Kiat Menghadapi Batita yang Gampang Rewel tanpa Terbawa Emosi
TABLOIDBINTANG.COM - Di usia batita (bawah 3 tahun), anak mulai mengembangkan kemampuan kognitif untuk merasakan berbagai emosi, namun belum mengetahui benar cara mengendalikannya. Kegembiraan kecil bisa membuat mereka tertawa bahagia, sebaliknya kesalahan sepele bisa menyebabkan mereka menangis meraung-raung. Namun yang terlihat di mata orang dewasa, di usia ini anak sulit diatur, bertingkah sesuai kehendak, dan mudah marah.

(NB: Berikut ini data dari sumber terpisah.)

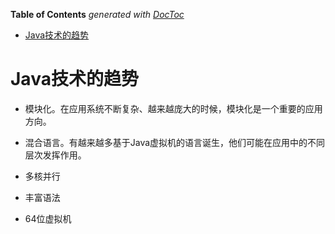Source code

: <!-- START doctoc generated TOC please keep comment here to allow auto update -->
<!-- DON'T EDIT THIS SECTION, INSTEAD RE-RUN doctoc TO UPDATE -->
**Table of Contents**  *generated with [DocToc](https://github.com/thlorenz/doctoc)*

- [Java技术的趋势](#java%E6%8A%80%E6%9C%AF%E7%9A%84%E8%B6%8B%E5%8A%BF)

<!-- END doctoc generated TOC please keep comment here to allow auto update -->

# Java技术的趋势

- 模块化。在应用系统不断复杂、越来越庞大的时候，模块化是一个重要的应用方向。

- 混合语言。有越来越多基于Java虚拟机的语言诞生，他们可能在应用中的不同层次发挥作用。

- 多核并行

- 丰富语法

- 64位虚拟机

Inilah sebabnya muncul istilah threenager, yakni kecenderungan anak usia 3 tahun dengan ego mirip dengan remaja.
Ketika anak rewel dan menangis, orang tua berharap mereka bisa mengendalikan emosi. Sehingga sering terlontar kalimat, “Jangan begitu, dong Nak! Kenapa begitu saja menangis, sih?” Tanpa disadari, ekspektasi orang tua terhadap kemampuan emosional anak batita terlalu tinggi sehingga memicu konflik dan respons yang salah.
Kesenjangan Ekspektasi
Zero to Three, laman yang berisi informasi seputar 3 tahun kehidupan pertama anak di Washington D.C., AS, pada Oktober 2015 menggagas survei tentang pemahaman orang tua terhadap kemampuan anak batita mengontrol emosi. Hasil survei yang melibatkan orang tua dari generasi X dan Y mengungkap, 56 persen orang tua meyakini anak mampu menahan diri dari keinginan melakukan sesuatu yang dilarang sebelum usia 3 tahun; 36 persen percaya anak di bawah 2 tahun sudah mampu mengontrol emosi; 43 persen berpikir anak mampu berbagi dan menunggu giliran dengan anak lain sebelum usia 2 tahun; dan 24 persen mengira anak mampu menahan ledakan emosi ketika mereka frustrasi sebelum usia 2 tahun.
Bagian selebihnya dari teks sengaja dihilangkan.